Post by anonymoose on Jul 22, 2008 14:15:38 GMT -5
Yikes! I had one on my front porch, right in the door frame. Fortunately just a tiny one and I only saw one wasp in there - I guess the head honcho or lead bee or whatever she/he/it was. Got stung TWICE this summer before I took care of it! I was waiting until evening, but when I tried to leave the house one day the door slammed harder than I thought and it got startled and came at me...and I left something in the house so I had to go back in to get it. Made it back in, and had no choice but to spray right then to get back out the door. I used RAID. Sprayed. Slammed the door shut. Poked my head out, it was still waiting. Sprayed through the crack. Watched it buzz around and get ticked off. Sprayed some more. Used half a bottle, but the d**n thing finally died - iguanamamma is right, it's not a great product. I was going to squash it while it was disoriented, but for some reason I remember my mother telling me (and I don't believe it, it's just stuck in my head) that if you squash a bee or wasp, the others will smell the dead one and come after you.

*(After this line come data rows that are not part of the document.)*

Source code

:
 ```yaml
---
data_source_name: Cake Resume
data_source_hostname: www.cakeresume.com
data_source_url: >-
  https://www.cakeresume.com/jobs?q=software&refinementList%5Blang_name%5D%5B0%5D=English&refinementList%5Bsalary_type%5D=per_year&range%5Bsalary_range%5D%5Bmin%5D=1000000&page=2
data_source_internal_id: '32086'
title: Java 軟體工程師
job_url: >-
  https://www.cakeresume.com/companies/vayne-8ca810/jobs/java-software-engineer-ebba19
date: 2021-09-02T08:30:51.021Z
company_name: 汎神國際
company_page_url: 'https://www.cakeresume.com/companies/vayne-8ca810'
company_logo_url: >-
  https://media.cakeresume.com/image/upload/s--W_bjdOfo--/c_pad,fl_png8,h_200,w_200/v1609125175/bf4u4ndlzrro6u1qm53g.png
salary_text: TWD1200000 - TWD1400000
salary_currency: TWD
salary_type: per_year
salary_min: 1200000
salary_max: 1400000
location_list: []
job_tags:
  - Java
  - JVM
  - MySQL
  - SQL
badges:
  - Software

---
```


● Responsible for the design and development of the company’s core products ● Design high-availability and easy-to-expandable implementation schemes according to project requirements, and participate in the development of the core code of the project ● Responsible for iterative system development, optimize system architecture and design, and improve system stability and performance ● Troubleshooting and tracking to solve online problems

Until you're ready to take the nest out, can I advise you to keep a can handy OUTSIDE? I'm hesitant to say in the car (I wouldn't want the can to explode in the heat) but near the porch so you can get to it if they come after you on the way in. Also, I haven't actually gotten rid of the nest yet, just the menace in it, but I heard that other pests wll use the nest once it's vacant - so don't be like me, if you can get to the empty nest, get rid of it!
Put on protective clothing if you work on this! - taped down double layers of shirts, pants, socks, netting around your head, and a hat - essentially improvised beekeeper gear, so the wasps can't get at you easily.
If you have some plastic and duct tape and tape down the tarp over the porch and sides, using the fogger may work fairly well in the enclosed space. Plus, it reduces the speed with which they can exit (they'll find a way!) and the location. Set up any plastic tarps in the evening or at night when they aren't as active.
For individual wasps, a can of hairspray may be helpful - it coats the body and blocks the sphericles (sp?) through which they breath, plus weights them down making it harder for them to come at you. I've used it when I needed a less toxic approach for an individual wasp in my condo.
In the event of numerous stings, have Benadry (generic is diphenhyrdramine) on hand to treat for allergic response. If you can get LMX cream, it is an OTC topical anesthetic in the US; otherwise, sunburn sprays have mild anesthetics in them too.